Plain-text document sources:
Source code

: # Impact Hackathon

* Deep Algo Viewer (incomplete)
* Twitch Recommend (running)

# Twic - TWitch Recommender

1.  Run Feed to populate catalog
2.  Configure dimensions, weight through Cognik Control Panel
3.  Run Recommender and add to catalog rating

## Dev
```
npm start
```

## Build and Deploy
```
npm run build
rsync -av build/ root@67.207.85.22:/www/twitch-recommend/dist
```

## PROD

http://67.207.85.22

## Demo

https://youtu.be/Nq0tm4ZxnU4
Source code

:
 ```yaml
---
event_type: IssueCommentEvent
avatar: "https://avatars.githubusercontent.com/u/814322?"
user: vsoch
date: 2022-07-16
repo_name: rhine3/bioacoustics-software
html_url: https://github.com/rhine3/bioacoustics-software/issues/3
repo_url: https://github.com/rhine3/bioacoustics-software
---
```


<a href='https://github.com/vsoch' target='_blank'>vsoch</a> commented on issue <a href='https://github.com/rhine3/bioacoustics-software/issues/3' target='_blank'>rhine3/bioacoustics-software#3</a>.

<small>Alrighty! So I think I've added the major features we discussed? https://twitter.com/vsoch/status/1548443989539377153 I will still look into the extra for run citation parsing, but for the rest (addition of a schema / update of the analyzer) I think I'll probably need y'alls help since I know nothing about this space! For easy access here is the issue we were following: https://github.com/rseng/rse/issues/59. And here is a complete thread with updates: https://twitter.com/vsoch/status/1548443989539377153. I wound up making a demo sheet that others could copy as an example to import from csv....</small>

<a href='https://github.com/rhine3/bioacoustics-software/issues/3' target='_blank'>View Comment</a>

WHAT YOU NEED TO DO: Every line in the records above that contains the word "catalog" should be copied out.

EXERCISE OUTPUT:
1.  Run Feed to populate catalog
3.  Run Recommender and add to catalog rating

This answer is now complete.